Whoa. In a way, you could argue that the Civil War ends right here at York Hill, less than 10 minutes from our driveways.
But the history percolating there doesn't just include the Civil War. The ribbon cutting officially opens Yadkin River Park, which right now is centered around the Wil-Cox Bridge, an historic seven-arch span that dates back to 1924 – almost 100 years ago – and mirrors the Great Trading Path. George Washington's tour of the south in 1791 came through here. So did Nathaniel Greene while being chased by Lord Cornwallis on the way to Guilford Courthouse. You want history? Spanish explorer Juan Pardo may have taken a break here in the 16th century, possibly looking for barbecue. And Guatari Indians preceded Pardo.
|The historic and picturesque Wil-Cox Bridge.|
The opening of the park (which is just the first phase of development for the area) is the culmination of a 15-year project to preserve and interpret the area. More is planned for the years ahead. The site of the old York Hill Restaurant may eventually become an outfitter for the river as well as a welcome center and museum for the startling well-preserved lunettes and entrenchments on the heights above.
It's all pretty exciting stuff even though it might take another 10 years to realize (that would make me 78 years old. It's a good thing the new gravel trails at York Hill are already wheelchair accessible. On the other hand, hurry up with those restrooms).

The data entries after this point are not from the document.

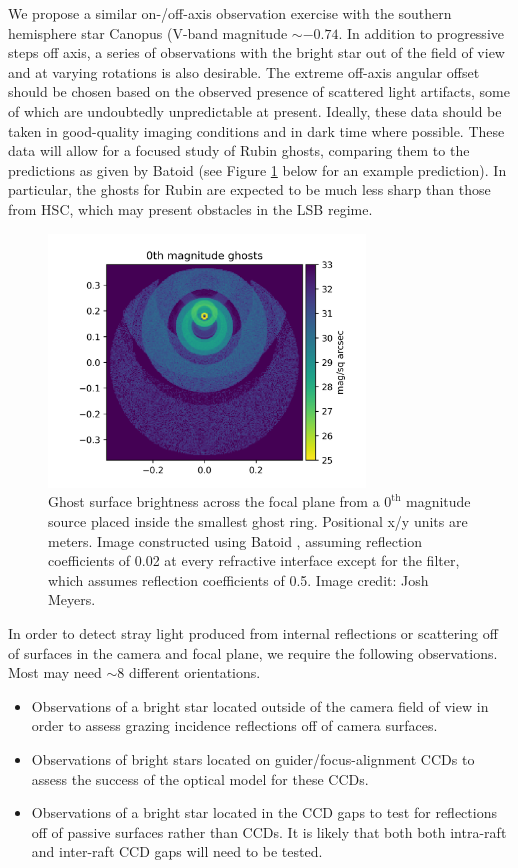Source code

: \documentclass[SE,authoryear,toc]{lsstdoc}
\begin{document}
We propose a similar on-/off-axis observation exercise with the southern hemisphere star Canopus (V-band magnitude $\sim-0.74$.
In addition to progressive steps off axis, a series of observations with the bright star out of the field of view and at varying rotations is also desirable.
The extreme off-axis angular offset should be chosen based on the observed presence of scattered light artifacts, some of which are undoubtedly unpredictable at present.
Ideally, these data should be taken in good-quality imaging conditions and in dark time where possible.
These data will allow for a focused study of Rubin ghosts, comparing them to the predictions as given by Batoid (see Figure \ref{fig:ghosts_rubin} below for an example prediction).
In particular, the ghosts for Rubin are expected to be much less sharp than those from HSC, which may present obstacles in the LSB regime.

\begin{figure}
\centering
\includegraphics[width=0.75\textwidth]{fig/ghosts_rubin}
\caption{
Ghost surface brightness across the focal plane from a $0^{\mathrm{th}}$ magnitude source placed inside the smallest ghost ring.
Positional x/y units are meters.
Image constructed using Batoid \citep{Meyers2019}, assuming reflection coefficients of 0.02 at every refractive interface except for the filter, which assumes reflection coefficients of 0.5.
Image credit: Josh Meyers.
}
\label{fig:ghosts_rubin}
\end{figure}

In order to detect stray light produced from internal reflections or scattering off of surfaces in the camera and focal plane, we require the following observations.
Most may need $\sim$8 different orientations.
\begin{itemize}
    \item Observations of a bright star located outside of the camera field of view in order to assess grazing incidence reflections off of camera surfaces.
    \item Observations of bright stars located on guider/focus-alignment CCDs to assess the success of the optical model for these CCDs.
    \item Observations of a bright star located in the CCD gaps to test for reflections off of passive surfaces rather than CCDs. 
          It is likely that both both intra-raft and inter-raft CCD gaps will need to be tested.
\end{itemize}
\end{document}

The progress being made here is well documented by other media, and there's a ton of people to thank, but I personally want to thank a couple of friends of mine who are working diligently in the background to make all of this possible. I like to socialize and joke around with Chris Watford, Guy Cornman and Lee Crook when we're at Civil War round tables and field trips together, but I am in complete and total awe of what they've accomplished in this current effort. And Chris Phelps, as director of the Tourism Recreation Investment Partnership, has been instrumental in generating funding and grants. All of them are members of the Yadkin River Park Planning Committee.
Salute, my friends. You guys are amazing.